In calo nel 2021 i film di donne registe 

12% dei top 100 nonostante uscite di Campion e Gyllenhaal

epa09519010 New Zealand director, screenwriter and producer Jane Campion attends the UK premiere of ‘The Power of the Dog’ during the BFI London Film Festival at the Royal Festival Hall in London, Britain, 11 October 2021. The British Film Institute festival runs from 06 to 17 October.
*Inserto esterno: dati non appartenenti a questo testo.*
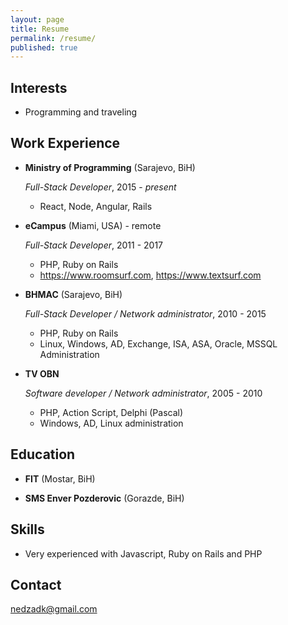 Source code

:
 ```yaml
---
layout: page
title: Resume
permalink: /resume/
published: true
---
```


Interests
---------

*   Programming and traveling


Work Experience
---------------

*   **Ministry of Programming** (Sarajevo, BiH)

    *Full-Stack Developer*, 2015 - *present*

    -   React, Node, Angular, Rails

*   **eCampus** (Miami, USA) - remote

    *Full-Stack Developer*, 2011 - 2017

    -   PHP, Ruby on Rails
    -   https://www.roomsurf.com, https://www.textsurf.com

*   **BHMAC** (Sarajevo, BiH)

    *Full-Stack Developer / Network administrator*, 2010 - 2015

    -   PHP, Ruby on Rails
    -   Linux, Windows, AD, Exchange, ISA, ASA, Oracle, MSSQL Administration

*   **TV OBN**

    *Software developer / Network administrator*, 2005 - 2010

    -   PHP, Action Script, Delphi (Pascal)
    -   Windows, AD, Linux administration 


Education
---------

*   **FIT** (Mostar, BiH)

*   **SMS Enver Pozderovic** (Gorazde, BiH)

   


Skills
------

*   Very experienced with Javascript, Ruby on Rails and PHP



Contact
------

[nedzadk@gmail.com](mailto:nedzadk@gmail.com)
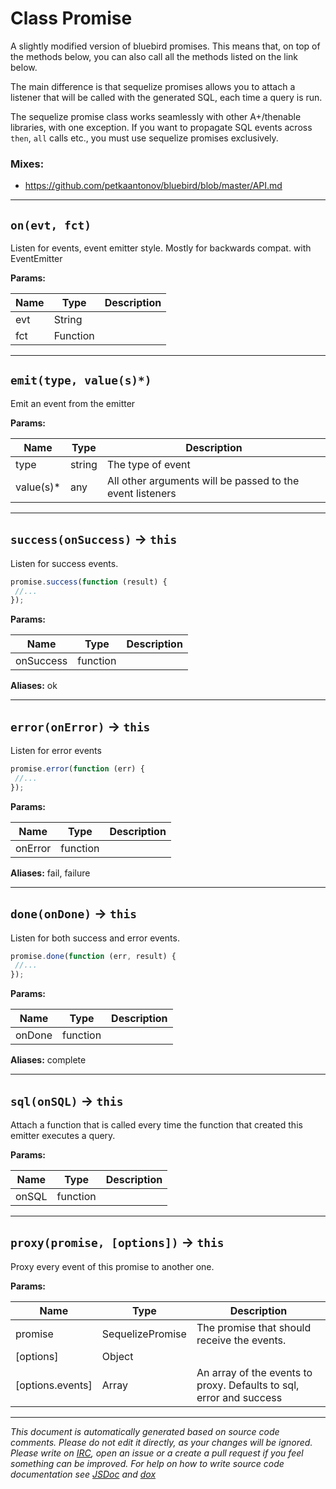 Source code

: # Class Promise
A slightly modified version of bluebird promises. This means that, on top of the methods below, you can also call all the methods listed on the link below.

The main difference is that sequelize promises allows you to attach a listener that will be called with the generated SQL, each time a query is run.

The sequelize promise class works seamlessly with other A+/thenable libraries, with one exception.
If you want to propagate SQL events across `then`, `all` calls etc., you must use sequelize promises exclusively.

### Mixes:
* https://github.com/petkaantonov/bluebird/blob/master/API.md

***

## `on(evt, fct)`
Listen for events, event emitter style. Mostly for backwards compat. with EventEmitter


**Params:**

| Name | Type | Description |
| ---- | ---- | ----------- |
| evt | String |  |
| fct | Function |  |


***

## `emit(type, value(s)*)`
Emit an event from the emitter

**Params:**

| Name | Type | Description |
| ---- | ---- | ----------- |
| type | string | The type of event |
| value(s)* | any | All other arguments will be passed to the event listeners |


***

## `success(onSuccess)` -> `this`
Listen for success events.

```js
promise.success(function (result) {
 //...
});
```


**Params:**

| Name | Type | Description |
| ---- | ---- | ----------- |
| onSuccess | function |  |

__Aliases:__ ok

***

## `error(onError)` -> `this`
Listen for error events

```js
promise.error(function (err) {
 //...
});
```


**Params:**

| Name | Type | Description |
| ---- | ---- | ----------- |
| onError | function |  |

__Aliases:__ fail, failure

***

## `done(onDone)` -> `this`
Listen for both success and error events.

```js
promise.done(function (err, result) {
 //...
});
```


**Params:**

| Name | Type | Description |
| ---- | ---- | ----------- |
| onDone | function |  |

__Aliases:__ complete

***

## `sql(onSQL)` -> `this`
Attach a function that is called every time the function that created this emitter executes a query.

**Params:**

| Name | Type | Description |
| ---- | ---- | ----------- |
| onSQL | function |  |


***

## `proxy(promise, [options])` -> `this`
Proxy every event of this promise to another one.


**Params:**

| Name | Type | Description |
| ---- | ---- | ----------- |
| promise | SequelizePromise | The promise that should receive the events. |
| [options] | Object |  |
| [options.events] | Array | An array of the events to proxy. Defaults to sql, error and success |


***

_This document is automatically generated based on source code comments. Please do not edit it directly, as your changes will be ignored. Please write on <a href="irc://irc.freenode.net/#sequelizejs">IRC</a>, open an issue or a create a pull request if you feel something can be improved. For help on how to write source code documentation see [JSDoc](http://usejsdoc.org) and [dox](https://github.com/tj/dox)_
EPA/VICKIE FLORES

Dopo i successi al box office e ai premi del 2019 e 2020, i film di donne registe segnano una ritirata: sono state appena il 12%, contro il 16% dell’anno scorso, le pellicole dirette da donne entrate nella classifica dei 100 top campioni di incassi nell’anno che si è appena concluso.

La battuta d’arresto è al centro di uno studio intitolato “Celluloid Ceiling” (soffitto di celluloide) e pubblicato per il 24/o anno consecutivo dal San Diego State’s Center for the Study of Women in Television and Film.

Una percentuale leggermente maggiore di donne registe è stata registrata allargando i film in esame ai 250 più redditizi del 2021: sono state il 17% contro il 18% del 2020. Il dato in arretramento va in controtendenza con la presenza di film importanti, seppure usciti a fine anno quando la variante Omicron è tornata a far danni per gli esercenti, come il western “Il Potere del Cane” di Jane Campion con Benedict Cumberbatch e Kirsten Dunst e “La Figlia Perduta” di Maggie Gyllenhaal tratto dall’omonimo romanzo di Elena Ferrante, entrambi potenziali candidati agli Academy Awards, o come “Eternals” di Chloé Zhao per la Marvel e l’horror “Candyman” dell’afro-americana Nia DaCosta che hanno conquistato il box office. Questi successi restano però l’eccezione alla regola. (ANSA).